§ Problem details
All of the data must be returned word for word.

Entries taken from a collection
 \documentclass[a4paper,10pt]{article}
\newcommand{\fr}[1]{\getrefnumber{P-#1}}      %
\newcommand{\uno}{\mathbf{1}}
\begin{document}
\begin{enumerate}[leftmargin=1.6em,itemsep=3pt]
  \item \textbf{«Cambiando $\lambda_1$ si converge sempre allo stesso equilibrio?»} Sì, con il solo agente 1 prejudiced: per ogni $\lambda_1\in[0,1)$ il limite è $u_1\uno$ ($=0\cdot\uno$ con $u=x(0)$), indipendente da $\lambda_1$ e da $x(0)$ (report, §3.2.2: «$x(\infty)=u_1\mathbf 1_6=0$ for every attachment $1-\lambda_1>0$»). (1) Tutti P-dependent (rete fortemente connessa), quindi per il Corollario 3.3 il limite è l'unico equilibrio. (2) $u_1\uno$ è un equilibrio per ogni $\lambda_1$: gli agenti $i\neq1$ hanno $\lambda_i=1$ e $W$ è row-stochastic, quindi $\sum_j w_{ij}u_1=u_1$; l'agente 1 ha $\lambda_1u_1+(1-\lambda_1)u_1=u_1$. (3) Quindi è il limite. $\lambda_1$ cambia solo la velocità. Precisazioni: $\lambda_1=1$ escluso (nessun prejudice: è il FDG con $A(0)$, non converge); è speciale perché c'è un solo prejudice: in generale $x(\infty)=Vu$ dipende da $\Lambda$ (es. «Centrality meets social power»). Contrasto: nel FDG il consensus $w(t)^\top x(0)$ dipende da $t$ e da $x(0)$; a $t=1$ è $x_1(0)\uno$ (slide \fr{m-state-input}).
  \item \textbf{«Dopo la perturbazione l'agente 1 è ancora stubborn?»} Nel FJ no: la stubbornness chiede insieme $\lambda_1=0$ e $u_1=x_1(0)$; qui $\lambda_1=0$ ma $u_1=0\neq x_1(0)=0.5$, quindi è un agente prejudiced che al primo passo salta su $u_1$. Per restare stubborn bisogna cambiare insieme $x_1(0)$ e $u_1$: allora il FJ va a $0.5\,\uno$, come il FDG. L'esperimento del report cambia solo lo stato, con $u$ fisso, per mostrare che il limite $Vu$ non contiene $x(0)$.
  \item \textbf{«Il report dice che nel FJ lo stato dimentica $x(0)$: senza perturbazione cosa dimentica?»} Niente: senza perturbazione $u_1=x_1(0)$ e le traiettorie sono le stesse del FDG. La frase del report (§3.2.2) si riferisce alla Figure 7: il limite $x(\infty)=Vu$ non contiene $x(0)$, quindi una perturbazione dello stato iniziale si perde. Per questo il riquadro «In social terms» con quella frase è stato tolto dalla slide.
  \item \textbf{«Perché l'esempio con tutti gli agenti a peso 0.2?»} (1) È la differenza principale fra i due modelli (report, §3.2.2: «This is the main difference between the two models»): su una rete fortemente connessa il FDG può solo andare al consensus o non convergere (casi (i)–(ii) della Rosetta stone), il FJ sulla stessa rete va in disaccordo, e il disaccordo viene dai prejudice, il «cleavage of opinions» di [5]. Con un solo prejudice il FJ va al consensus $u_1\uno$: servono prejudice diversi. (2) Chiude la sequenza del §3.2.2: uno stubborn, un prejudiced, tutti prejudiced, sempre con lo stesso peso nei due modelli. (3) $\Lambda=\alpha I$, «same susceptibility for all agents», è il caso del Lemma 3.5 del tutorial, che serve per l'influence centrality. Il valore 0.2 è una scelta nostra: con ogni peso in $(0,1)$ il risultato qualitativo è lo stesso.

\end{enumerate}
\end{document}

§ Answer for this exercise
 \documentclass[a4paper,10pt]{article}
\newcommand{\fr}[1]{\getrefnumber{P-#1}}      %
\newcommand{\uno}{\mathbf{1}}
\begin{document}
\begin{enumerate}[leftmargin=1.6em,itemsep=3pt]
  \item \textbf{«Cambiando $\lambda_1$ si converge sempre allo stesso equilibrio?»} Sì, con il solo agente 1 prejudiced: per ogni $\lambda_1\in[0,1)$ il limite è $u_1\uno$ ($=0\cdot\uno$ con $u=x(0)$), indipendente da $\lambda_1$ e da $x(0)$ (report, §3.2.2: «$x(\infty)=u_1\mathbf 1_6=0$ for every attachment $1-\lambda_1>0$»). (1) Tutti P-dependent (rete fortemente connessa), quindi per il Corollario 3.3 il limite è l'unico equilibrio. (2) $u_1\uno$ è un equilibrio per ogni $\lambda_1$: gli agenti $i\neq1$ hanno $\lambda_i=1$ e $W$ è row-stochastic, quindi $\sum_j w_{ij}u_1=u_1$; l'agente 1 ha $\lambda_1u_1+(1-\lambda_1)u_1=u_1$. (3) Quindi è il limite. $\lambda_1$ cambia solo la velocità. Precisazioni: $\lambda_1=1$ escluso (nessun prejudice: è il FDG con $A(0)$, non converge); è speciale perché c'è un solo prejudice: in generale $x(\infty)=Vu$ dipende da $\Lambda$ (es. «Centrality meets social power»). Contrasto: nel FDG il consensus $w(t)^\top x(0)$ dipende da $t$ e da $x(0)$; a $t=1$ è $x_1(0)\uno$ (slide \fr{m-state-input}).
  \item \textbf{«Dopo la perturbazione l'agente 1 è ancora stubborn?»} Nel FJ no: la stubbornness chiede insieme $\lambda_1=0$ e $u_1=x_1(0)$; qui $\lambda_1=0$ ma $u_1=0\neq x_1(0)=0.5$, quindi è un agente prejudiced che al primo passo salta su $u_1$. Per restare stubborn bisogna cambiare insieme $x_1(0)$ e $u_1$: allora il FJ va a $0.5\,\uno$, come il FDG. L'esperimento del report cambia solo lo stato, con $u$ fisso, per mostrare che il limite $Vu$ non contiene $x(0)$.
  \item \textbf{«Il report dice che nel FJ lo stato dimentica $x(0)$: senza perturbazione cosa dimentica?»} Niente: senza perturbazione $u_1=x_1(0)$ e le traiettorie sono le stesse del FDG. La frase del report (§3.2.2) si riferisce alla Figure 7: il limite $x(\infty)=Vu$ non contiene $x(0)$, quindi una perturbazione dello stato iniziale si perde. Per questo il riquadro «In social terms» con quella frase è stato tolto dalla slide.
  \item \textbf{«Perché l'esempio con tutti gli agenti a peso 0.2?»} (1) È la differenza principale fra i due modelli (report, §3.2.2: «This is the main difference between the two models»): su una rete fortemente connessa il FDG può solo andare al consensus o non convergere (casi (i)–(ii) della Rosetta stone), il FJ sulla stessa rete va in disaccordo, e il disaccordo viene dai prejudice, il «cleavage of opinions» di [5]. Con un solo prejudice il FJ va al consensus $u_1\uno$: servono prejudice diversi. (2) Chiude la sequenza del §3.2.2: uno stubborn, un prejudiced, tutti prejudiced, sempre con lo stesso peso nei due modelli. (3) $\Lambda=\alpha I$, «same susceptibility for all agents», è il caso del Lemma 3.5 del tutorial, che serve per l'influence centrality. Il valore 0.2 è una scelta nostra: con ogni peso in $(0,1)$ il risultato qualitativo è lo stesso.

\end{enumerate}
\end{document}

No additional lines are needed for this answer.